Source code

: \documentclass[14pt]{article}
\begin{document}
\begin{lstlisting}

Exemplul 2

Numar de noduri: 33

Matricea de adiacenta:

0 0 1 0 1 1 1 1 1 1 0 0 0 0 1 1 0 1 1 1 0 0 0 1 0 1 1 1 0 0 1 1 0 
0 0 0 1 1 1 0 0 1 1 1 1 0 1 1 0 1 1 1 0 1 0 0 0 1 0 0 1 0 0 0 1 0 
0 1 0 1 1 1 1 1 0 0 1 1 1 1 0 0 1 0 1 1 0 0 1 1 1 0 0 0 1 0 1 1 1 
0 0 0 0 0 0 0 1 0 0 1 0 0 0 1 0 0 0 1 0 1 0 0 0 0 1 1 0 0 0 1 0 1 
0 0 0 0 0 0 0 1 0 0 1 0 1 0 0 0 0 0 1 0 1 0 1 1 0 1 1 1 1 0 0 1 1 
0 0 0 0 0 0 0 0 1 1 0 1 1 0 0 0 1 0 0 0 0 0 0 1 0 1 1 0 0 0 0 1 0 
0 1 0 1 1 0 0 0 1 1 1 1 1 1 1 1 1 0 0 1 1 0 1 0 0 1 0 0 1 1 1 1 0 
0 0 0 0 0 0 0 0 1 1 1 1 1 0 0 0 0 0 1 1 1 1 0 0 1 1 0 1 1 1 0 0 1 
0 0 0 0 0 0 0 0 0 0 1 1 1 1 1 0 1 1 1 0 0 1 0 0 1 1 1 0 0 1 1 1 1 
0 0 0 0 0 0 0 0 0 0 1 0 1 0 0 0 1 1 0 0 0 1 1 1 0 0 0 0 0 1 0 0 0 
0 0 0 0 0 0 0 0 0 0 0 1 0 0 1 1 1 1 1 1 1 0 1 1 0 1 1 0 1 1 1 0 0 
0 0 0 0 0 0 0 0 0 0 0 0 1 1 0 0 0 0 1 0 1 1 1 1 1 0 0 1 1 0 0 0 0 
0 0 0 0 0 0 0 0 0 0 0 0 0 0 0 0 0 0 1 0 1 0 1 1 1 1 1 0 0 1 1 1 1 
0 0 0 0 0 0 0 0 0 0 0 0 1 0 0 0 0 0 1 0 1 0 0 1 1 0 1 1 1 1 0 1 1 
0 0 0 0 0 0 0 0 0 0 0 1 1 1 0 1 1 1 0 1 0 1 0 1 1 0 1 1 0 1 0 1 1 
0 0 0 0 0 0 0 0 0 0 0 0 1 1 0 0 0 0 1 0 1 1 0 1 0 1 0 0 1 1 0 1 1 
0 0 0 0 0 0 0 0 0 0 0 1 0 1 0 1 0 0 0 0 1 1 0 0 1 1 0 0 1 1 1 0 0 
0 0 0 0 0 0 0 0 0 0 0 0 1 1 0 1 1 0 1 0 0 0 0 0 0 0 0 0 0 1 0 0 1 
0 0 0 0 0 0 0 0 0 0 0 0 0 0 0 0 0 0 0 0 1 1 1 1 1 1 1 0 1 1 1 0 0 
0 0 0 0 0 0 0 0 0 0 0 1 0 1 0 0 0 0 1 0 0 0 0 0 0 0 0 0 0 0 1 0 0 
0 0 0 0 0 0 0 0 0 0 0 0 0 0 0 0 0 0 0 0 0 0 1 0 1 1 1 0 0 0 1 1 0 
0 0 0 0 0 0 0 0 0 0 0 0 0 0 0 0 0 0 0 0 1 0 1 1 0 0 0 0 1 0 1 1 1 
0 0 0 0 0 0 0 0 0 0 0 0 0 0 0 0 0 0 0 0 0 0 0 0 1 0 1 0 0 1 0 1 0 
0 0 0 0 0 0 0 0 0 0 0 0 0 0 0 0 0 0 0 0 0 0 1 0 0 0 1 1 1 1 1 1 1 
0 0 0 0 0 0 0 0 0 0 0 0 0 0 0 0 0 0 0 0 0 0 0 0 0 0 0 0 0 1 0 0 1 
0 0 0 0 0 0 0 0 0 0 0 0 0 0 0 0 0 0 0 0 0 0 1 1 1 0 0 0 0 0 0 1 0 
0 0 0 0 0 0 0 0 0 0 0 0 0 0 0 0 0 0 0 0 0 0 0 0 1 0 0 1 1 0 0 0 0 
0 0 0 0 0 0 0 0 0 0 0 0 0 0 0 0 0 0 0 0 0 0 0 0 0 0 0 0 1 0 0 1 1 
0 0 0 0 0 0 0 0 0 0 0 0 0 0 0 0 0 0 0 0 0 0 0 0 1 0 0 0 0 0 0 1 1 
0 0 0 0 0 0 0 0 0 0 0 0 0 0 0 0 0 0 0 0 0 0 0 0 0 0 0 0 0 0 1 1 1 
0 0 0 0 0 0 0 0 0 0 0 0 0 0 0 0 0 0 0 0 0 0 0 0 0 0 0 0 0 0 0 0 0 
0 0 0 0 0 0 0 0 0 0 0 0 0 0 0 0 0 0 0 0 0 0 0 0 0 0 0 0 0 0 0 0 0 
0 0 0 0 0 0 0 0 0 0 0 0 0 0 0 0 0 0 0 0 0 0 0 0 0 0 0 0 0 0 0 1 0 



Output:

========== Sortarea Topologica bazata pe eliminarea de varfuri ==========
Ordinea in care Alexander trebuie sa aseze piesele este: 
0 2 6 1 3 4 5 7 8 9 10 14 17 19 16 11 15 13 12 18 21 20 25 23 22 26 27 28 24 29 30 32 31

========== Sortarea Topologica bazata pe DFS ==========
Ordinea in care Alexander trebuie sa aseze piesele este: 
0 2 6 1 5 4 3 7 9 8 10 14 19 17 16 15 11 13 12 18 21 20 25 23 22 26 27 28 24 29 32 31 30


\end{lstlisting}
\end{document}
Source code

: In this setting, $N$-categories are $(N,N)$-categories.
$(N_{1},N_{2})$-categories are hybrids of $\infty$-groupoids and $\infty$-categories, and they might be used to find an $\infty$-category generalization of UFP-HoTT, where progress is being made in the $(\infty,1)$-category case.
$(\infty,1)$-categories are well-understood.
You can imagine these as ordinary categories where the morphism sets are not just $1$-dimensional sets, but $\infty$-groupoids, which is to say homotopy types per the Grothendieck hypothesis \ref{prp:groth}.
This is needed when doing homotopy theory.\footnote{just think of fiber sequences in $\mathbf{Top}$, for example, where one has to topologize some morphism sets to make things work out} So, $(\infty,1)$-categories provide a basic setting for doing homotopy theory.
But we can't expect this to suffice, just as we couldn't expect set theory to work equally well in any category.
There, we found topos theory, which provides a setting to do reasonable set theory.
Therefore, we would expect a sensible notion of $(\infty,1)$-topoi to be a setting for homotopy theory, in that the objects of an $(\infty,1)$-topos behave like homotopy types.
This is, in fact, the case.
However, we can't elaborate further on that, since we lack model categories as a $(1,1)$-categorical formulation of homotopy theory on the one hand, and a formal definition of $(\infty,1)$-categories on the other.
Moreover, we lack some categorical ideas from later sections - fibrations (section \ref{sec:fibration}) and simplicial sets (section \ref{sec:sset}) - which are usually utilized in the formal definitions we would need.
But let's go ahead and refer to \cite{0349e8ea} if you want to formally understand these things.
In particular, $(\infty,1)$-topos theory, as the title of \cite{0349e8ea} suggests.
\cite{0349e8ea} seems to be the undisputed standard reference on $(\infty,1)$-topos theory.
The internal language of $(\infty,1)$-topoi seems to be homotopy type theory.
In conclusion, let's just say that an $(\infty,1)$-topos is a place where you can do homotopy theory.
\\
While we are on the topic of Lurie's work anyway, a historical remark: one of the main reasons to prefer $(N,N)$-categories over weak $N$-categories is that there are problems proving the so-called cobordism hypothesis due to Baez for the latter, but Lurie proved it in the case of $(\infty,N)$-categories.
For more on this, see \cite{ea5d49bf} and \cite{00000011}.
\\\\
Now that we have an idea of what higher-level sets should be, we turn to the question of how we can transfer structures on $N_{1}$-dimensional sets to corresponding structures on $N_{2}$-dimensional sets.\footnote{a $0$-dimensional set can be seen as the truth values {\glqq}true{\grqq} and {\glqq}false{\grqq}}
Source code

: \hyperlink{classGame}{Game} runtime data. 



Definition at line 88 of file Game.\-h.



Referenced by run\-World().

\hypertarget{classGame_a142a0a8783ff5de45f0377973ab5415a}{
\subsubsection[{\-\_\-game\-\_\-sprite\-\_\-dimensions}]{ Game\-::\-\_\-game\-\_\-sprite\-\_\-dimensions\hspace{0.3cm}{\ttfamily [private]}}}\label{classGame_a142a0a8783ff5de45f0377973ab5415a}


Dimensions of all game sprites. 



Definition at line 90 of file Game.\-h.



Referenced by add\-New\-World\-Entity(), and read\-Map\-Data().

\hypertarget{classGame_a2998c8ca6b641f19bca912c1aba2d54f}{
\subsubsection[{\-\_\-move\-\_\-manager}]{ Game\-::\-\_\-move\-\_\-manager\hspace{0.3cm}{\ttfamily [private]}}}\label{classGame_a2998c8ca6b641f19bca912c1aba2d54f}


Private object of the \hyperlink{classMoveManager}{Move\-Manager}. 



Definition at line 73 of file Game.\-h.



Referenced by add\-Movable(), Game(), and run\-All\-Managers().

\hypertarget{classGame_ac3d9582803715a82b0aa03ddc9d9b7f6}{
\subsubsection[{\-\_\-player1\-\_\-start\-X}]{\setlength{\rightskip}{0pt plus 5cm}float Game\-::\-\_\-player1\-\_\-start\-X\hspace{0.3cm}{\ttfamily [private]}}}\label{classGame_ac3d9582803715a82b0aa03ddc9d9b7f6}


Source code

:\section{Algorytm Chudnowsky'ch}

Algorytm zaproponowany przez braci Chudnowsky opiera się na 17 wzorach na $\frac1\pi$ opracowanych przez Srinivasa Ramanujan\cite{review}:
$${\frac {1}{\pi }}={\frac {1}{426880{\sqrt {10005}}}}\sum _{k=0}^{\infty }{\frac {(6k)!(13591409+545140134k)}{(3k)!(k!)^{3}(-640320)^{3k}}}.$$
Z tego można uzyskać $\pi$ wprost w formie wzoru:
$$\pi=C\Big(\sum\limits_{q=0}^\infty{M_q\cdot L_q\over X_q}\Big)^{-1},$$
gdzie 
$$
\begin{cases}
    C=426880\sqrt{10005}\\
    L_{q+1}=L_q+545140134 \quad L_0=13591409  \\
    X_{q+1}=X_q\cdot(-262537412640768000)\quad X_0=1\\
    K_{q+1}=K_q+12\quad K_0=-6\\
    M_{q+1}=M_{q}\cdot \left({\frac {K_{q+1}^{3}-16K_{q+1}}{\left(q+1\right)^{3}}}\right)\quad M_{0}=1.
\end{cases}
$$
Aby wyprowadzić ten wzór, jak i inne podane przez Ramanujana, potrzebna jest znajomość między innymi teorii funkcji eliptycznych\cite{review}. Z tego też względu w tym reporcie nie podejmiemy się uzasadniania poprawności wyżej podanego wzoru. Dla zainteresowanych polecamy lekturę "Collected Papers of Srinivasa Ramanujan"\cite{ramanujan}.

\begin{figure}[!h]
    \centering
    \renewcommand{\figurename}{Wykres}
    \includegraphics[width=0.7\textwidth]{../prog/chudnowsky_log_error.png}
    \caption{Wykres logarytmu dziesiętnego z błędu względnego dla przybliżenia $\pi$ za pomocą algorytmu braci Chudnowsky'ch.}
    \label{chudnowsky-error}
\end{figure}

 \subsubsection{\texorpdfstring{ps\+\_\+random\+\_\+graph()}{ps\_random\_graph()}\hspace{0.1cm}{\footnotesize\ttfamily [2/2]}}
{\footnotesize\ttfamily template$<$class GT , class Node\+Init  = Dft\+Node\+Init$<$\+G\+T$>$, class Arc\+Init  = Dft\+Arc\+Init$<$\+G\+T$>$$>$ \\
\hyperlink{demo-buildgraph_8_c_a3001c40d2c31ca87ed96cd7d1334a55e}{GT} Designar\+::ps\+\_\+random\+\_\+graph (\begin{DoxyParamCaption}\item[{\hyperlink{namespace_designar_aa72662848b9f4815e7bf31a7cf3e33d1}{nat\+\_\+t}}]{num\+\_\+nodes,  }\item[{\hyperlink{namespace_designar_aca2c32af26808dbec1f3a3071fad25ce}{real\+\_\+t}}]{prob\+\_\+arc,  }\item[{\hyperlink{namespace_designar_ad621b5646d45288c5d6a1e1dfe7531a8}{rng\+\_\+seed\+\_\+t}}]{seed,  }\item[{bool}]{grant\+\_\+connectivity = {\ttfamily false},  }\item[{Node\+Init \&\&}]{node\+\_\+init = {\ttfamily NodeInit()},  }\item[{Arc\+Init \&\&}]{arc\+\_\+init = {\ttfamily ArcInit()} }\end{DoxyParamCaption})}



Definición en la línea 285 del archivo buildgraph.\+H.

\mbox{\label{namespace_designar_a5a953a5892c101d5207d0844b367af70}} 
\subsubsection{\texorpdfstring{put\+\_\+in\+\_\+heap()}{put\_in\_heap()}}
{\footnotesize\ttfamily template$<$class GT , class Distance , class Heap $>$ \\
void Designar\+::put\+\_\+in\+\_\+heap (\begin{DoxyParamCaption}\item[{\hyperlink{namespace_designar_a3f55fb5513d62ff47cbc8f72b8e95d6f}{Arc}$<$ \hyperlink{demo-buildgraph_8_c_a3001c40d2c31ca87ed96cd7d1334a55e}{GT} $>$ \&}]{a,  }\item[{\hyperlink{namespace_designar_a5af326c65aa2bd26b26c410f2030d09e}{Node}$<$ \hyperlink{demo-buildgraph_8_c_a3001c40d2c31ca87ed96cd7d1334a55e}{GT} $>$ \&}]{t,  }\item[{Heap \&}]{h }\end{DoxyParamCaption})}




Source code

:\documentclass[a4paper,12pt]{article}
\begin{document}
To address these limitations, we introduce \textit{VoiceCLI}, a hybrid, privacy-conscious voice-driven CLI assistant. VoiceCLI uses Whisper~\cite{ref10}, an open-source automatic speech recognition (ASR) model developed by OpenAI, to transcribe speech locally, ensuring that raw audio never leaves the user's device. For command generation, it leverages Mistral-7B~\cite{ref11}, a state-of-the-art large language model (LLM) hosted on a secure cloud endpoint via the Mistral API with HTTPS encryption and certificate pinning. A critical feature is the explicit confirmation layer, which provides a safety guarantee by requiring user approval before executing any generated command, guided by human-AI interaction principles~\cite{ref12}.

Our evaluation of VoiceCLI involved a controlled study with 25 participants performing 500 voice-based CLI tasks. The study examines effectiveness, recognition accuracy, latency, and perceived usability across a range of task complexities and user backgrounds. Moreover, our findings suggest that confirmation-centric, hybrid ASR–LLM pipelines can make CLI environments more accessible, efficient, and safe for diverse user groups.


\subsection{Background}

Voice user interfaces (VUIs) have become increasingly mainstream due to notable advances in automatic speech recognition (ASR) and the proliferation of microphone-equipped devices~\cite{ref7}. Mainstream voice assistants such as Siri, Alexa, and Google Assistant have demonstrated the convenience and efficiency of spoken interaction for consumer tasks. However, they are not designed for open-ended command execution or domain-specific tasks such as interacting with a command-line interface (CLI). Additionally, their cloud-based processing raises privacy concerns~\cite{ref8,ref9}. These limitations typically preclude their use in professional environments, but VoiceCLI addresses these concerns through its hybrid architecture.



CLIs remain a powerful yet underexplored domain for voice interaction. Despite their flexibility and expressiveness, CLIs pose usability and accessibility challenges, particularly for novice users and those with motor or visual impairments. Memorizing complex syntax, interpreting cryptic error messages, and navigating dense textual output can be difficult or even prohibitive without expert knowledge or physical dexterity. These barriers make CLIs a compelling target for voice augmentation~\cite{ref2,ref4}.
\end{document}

What is required: Some of the data mentions "topoi". Copy every line where it does.

Result:
Therefore, we would expect a sensible notion of $(\infty,1)$-topoi to be a setting for homotopy theory, in that the objects of an $(\infty,1)$-topos behave like homotopy types.
The internal language of $(\infty,1)$-topoi seems to be homotopy type theory.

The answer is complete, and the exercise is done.